EUや中国からの報復関税で苦しむ国内農家支援のため、トランプ米大統領が農家に対して120億ドルの補助金を支援することを約束しました。これで潤うのはディア(Deere)やニューホランド(CNH)です。
トランプ政権は、通商摩擦で疲弊する国内農家を支援するために、緊急措置として120億ドルの支援金を用意するそうです。
これはひとつには、中間選挙をにらんだ動き。
もうひとつは、戦争長期化への布石としてのアピールといえます。
米国は現在、EUを相手に自動車関税分野で通商摩擦を抱えています。
さらには、中国とのあいだで知的財産権の保護、国内市場へのアクセスなどを巡って通商問題を抱えています。
通商摩擦、貿易摩擦などというヤワな言葉で済ませてはイケナイかもしれません。中国では紛争や摩擦という表現ではなく、これは戦争なのだと、みな口々に言っているそうです。
中国やEUに対して米国がかけた追加関税措置に対して、中国もEUも米国製品をターゲットにして報復関税をかけ返してきています。
とくに共和党保守層の地盤が強い農産品目への関税を集中的にかけてきています。
これにより、米国内の農産物、とりわけ大豆価格が大きく下落しています。
シカゴ大豆先物価格は上記のとおり、春先の価格から2割以上下落しています。
なお、シカゴとうもろこしも1ブッシェル300セント割れが目前。
超長期で見てもこれはかなり安い水準となっています。
直近では南米諸国からの買い付けが入っているようですが、輸送能力にも限りはありますし、下支えとしては非常に読みにくいものがあります。
(南米、とくにブラジルとアルゼンチンは、自国でとれた大豆を中国に高く売る一方で、安くなった北米産大豆を調達することで儲けるつもりのようです。)
とりあえず、こういうやり方で儲かるのは一部の商社などだけ。
この状況を打破するためにトランプ大統領は補助金を国内農家向けに用意するとのことです。
しかし個人的に予想するに、
このトランプ大統領による農業補助金は、さらなる農産品価格下落を招くリスクがある
と思います。
北米の農家は、日本の農家などとは異なります。
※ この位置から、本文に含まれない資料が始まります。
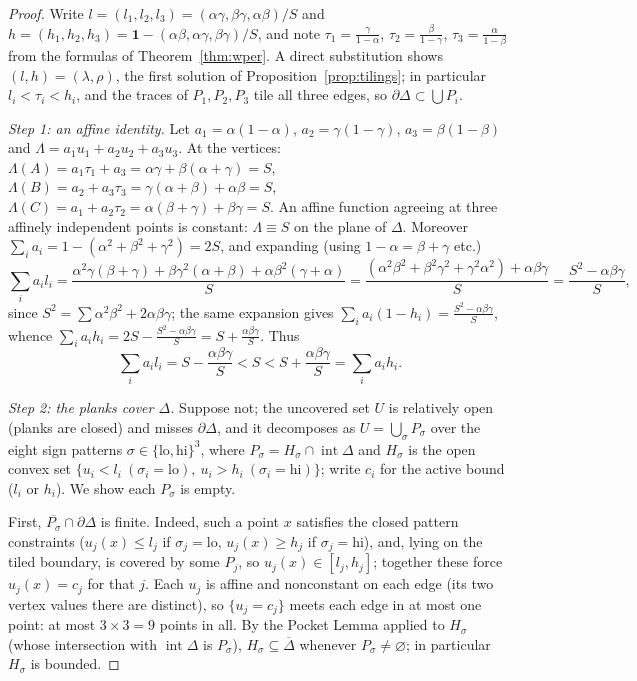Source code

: \documentclass[11pt,reqno]{amsart}
\theoremstyle{plain}
\theoremstyle{definition}
\theoremstyle{remark}
\begin{document}
\begin{proof}
Write $l=(l_1,l_2,l_3)=(\alpha\gamma,\beta\gamma,\alpha\beta)/S$ and
$h=(h_1,h_2,h_3)=\mathbf1-(\alpha\beta,\alpha\gamma,\beta\gamma)/S$, and note
$\tau_1=\frac{\gamma}{1-\alpha}$, $\tau_2=\frac{\beta}{1-\gamma}$,
$\tau_3=\frac{\alpha}{1-\beta}$ from the formulas of Theorem~\ref{thm:wper}. A
direct substitution shows $(l,h)=(\lambda,\rho)$, the first solution of
Proposition~\ref{prop:tilings}; in particular $l_i<\tau_i<h_i$, and the traces
of $P_1,P_2,P_3$ tile all three edges, so $\partial\Delta\subset\bigcup P_i$.

\emph{Step 1: an affine identity.} Let $a_1=\alpha(1-\alpha)$,
$a_2=\gamma(1-\gamma)$, $a_3=\beta(1-\beta)$ and
$\Lambda=a_1u_1+a_2u_2+a_3u_3$. At the vertices:
$\Lambda(A)=a_1\tau_1+a_3=\alpha\gamma+\beta(\alpha+\gamma)=S$,
$\Lambda(B)=a_2+a_3\tau_3=\gamma(\alpha+\beta)+\alpha\beta=S$,
$\Lambda(C)=a_1+a_2\tau_2=\alpha(\beta+\gamma)+\beta\gamma=S$. An affine
function agreeing at three affinely independent points is constant:
$\Lambda\equiv S$ on the plane of $\Delta$. Moreover
$\sum_ia_i=1-(\alpha^2+\beta^2+\gamma^2)=2S$, and expanding (using
$1-\alpha=\beta+\gamma$ etc.)
\[
\textstyle\sum_i a_il_i
=\frac{\alpha^2\gamma(\beta+\gamma)+\beta\gamma^2(\alpha+\beta)
+\alpha\beta^2(\gamma+\alpha)}{S}
=\frac{(\alpha^2\beta^2+\beta^2\gamma^2+\gamma^2\alpha^2)+\alpha\beta\gamma}{S}
=\frac{S^2-\alpha\beta\gamma}{S},
\]
since $S^2=\sum\alpha^2\beta^2+2\alpha\beta\gamma$; the same expansion gives
$\sum_ia_i(1-h_i)=\frac{S^2-\alpha\beta\gamma}S$, whence
$\sum_ia_ih_i=2S-\frac{S^2-\alpha\beta\gamma}S=S+\frac{\alpha\beta\gamma}S$.
Thus
\begin{equation}\label{eq:margin}
\textstyle\sum_i a_il_i=S-\frac{\alpha\beta\gamma}S<S<
S+\frac{\alpha\beta\gamma}S=\sum_i a_ih_i .
\end{equation}

\emph{Step 2: the planks cover $\Delta$.} Suppose not; the uncovered set $U$ is
relatively open (planks are closed) and misses $\partial\Delta$, and it
decomposes as $U=\bigcup_\sigma P_\sigma$ over the eight sign patterns
$\sigma\in\{\mathrm{lo},\mathrm{hi}\}^3$, where $P_\sigma=H_\sigma\cap
\operatorname{int}\Delta$ and $H_\sigma$ is the open convex set
$\{u_i<l_i\ (\sigma_i=\mathrm{lo}),\ u_i>h_i\ (\sigma_i=\mathrm{hi})\}$; write
$c_i$ for the active bound ($l_i$ or $h_i$). We show each $P_\sigma$ is empty.

First, $\overline{P_\sigma}\cap\partial\Delta$ is finite. Indeed, such a point
$x$ satisfies the closed pattern constraints ($u_j(x)\le l_j$ if
$\sigma_j=\mathrm{lo}$, $u_j(x)\ge h_j$ if $\sigma_j=\mathrm{hi}$), and, lying
on the tiled boundary, is covered by some $P_j$, so $u_j(x)\in[l_j,h_j]$;
together these force $u_j(x)=c_j$ for that $j$. Each $u_j$ is affine and
nonconstant on each edge (its two vertex values there are distinct), so
$\{u_j=c_j\}$ meets each edge in at most one point: at most $3\times3=9$ points
in all. By the Pocket Lemma applied to $H_\sigma$ (whose intersection
with $\operatorname{int}\Delta$ is $P_\sigma$),
$H_\sigma\subseteq\overline\Delta$ whenever $P_\sigma\ne\varnothing$; in
particular $H_\sigma$ is bounded.


\end{proof}
\end{document}
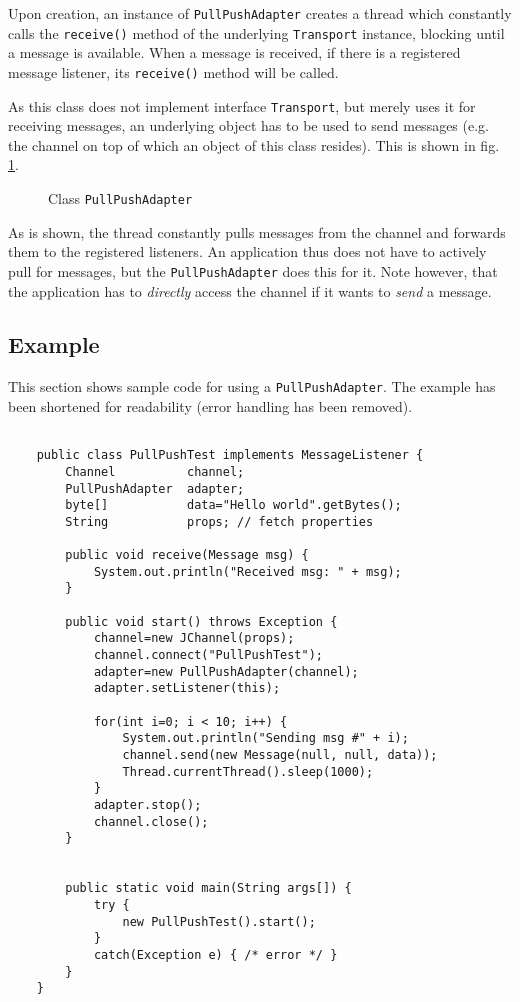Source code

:   Upon creation, an instance of {\tt PullPushAdapter} creates a thread which
  constantly calls the {\tt receive()} method of the underlying {\tt Transport}
  instance, blocking until a message is available. When a message is received, if
  there is a registered message listener, its {\tt receive()} method will be called.

  As this class does not implement interface {\tt Transport}, but merely uses it
  for receiving messages, an underlying object has to be used to send messages
  (e.g. the channel on top of which an object of this class resides). This is shown
  in fig. \ref{PullPushAdapterFig}.


  \begin{figure}[htb]
    \caption{Class {\tt PullPushAdapter}}
    \label{PullPushAdapterFig}
  \end{figure}

  As is shown, the thread constantly pulls messages from the channel and forwards
  them to the registered listeners. An application thus does not have to actively pull
  for messages, but the {\tt PullPushAdapter} does this for it. Note however, that
  the application has to {\em directly} access the channel if it wants to {\em send}
  a message.



    \subsection{Example}

    This section shows sample code for using a {\tt PullPushAdapter}. The example has
    been shortened for readability (error handling has been removed).

    \begin{small}
    \begin{verbatim}

    public class PullPushTest implements MessageListener {
        Channel          channel;
        PullPushAdapter  adapter;
        byte[]           data="Hello world".getBytes();
        String           props; // fetch properties

        public void receive(Message msg) {
            System.out.println("Received msg: " + msg);
        }

        public void start() throws Exception {
            channel=new JChannel(props);
            channel.connect("PullPushTest");
            adapter=new PullPushAdapter(channel);
            adapter.setListener(this);
        
            for(int i=0; i < 10; i++) {
                System.out.println("Sending msg #" + i);
                channel.send(new Message(null, null, data));
                Thread.currentThread().sleep(1000);
            }
            adapter.stop();
            channel.close();
        }


        public static void main(String args[]) {
            try {
                new PullPushTest().start();
            }
            catch(Exception e) { /* error */ }
        }
    }
    \end{verbatim}
    \end{small}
完全にビジネスライクな農家なのです。
スタインベックの書いた「怒りの葡萄」のころの農家とは違います。
生き残った農家は、資本武装し、データを重視して保険や先物でヘッジしながら稼ぐ事業者になりました。
ちょっとやそっと価格が下落したくらいで生活に困窮するような人々ではありません。
そんな彼らがトランプ大統領が用意した農家向け支援金を手に入れたらどうするでしょうか。
まちがいなく、設備投資に回るはずです。
このトランプ大統領による農業補助金で潤うのは、農機世界最大手のディア(DE)やCNHインダストリアルです。
以下のサイトにジョン・ディーア社の製品ラインナップが載っています。
John Deere US | Products & Services Information
以下にジョン・ディーアの農機の動画へのリンクを貼っておきます。
以下にニューホランド(CNHインダストリアル社)の農機の動画を載せます。
他の会社もこういったものを作っていますが、代表的な銘柄として載せてみました。
あとは散水システム、とくにCenter Pivotなどの関連。
たぶん、こういった設備投資に回っていくはずです。
とりあえず、ディーアとニューホランドの株価チャートを載せておきます。
ジョン・ディア(John Deere/DE)
ニューホランド(CNH Industrial/CNHI)
どちらも同じようなチャートをしていますね。
両社とも、過去の農機販売データをみるかぎり、販売先の農家の懐具合次第で受注が決まってきています。
米中、米欧の通商摩擦が農家の懐を直撃するとの恐れからここもと値下がりが急でした。今回のトランプ大統領の方針でこの流れが変化するかもしれない、とみています。といっても、実際に業績に反映するとしたら2~3年後だとは思いますが。
とりあえず、まだ下げ途中ですから買っていくつもりはありませんが、一応様子を見守ろうと思っています。
以上です。
なお、当然ながら上記はあくまでも中卒くん個人の見解であり、特定の投資スタンスをお勧めするものではありません。投資に当たってはご自分の判断で、自己責任でしていただきますようお願いいたします。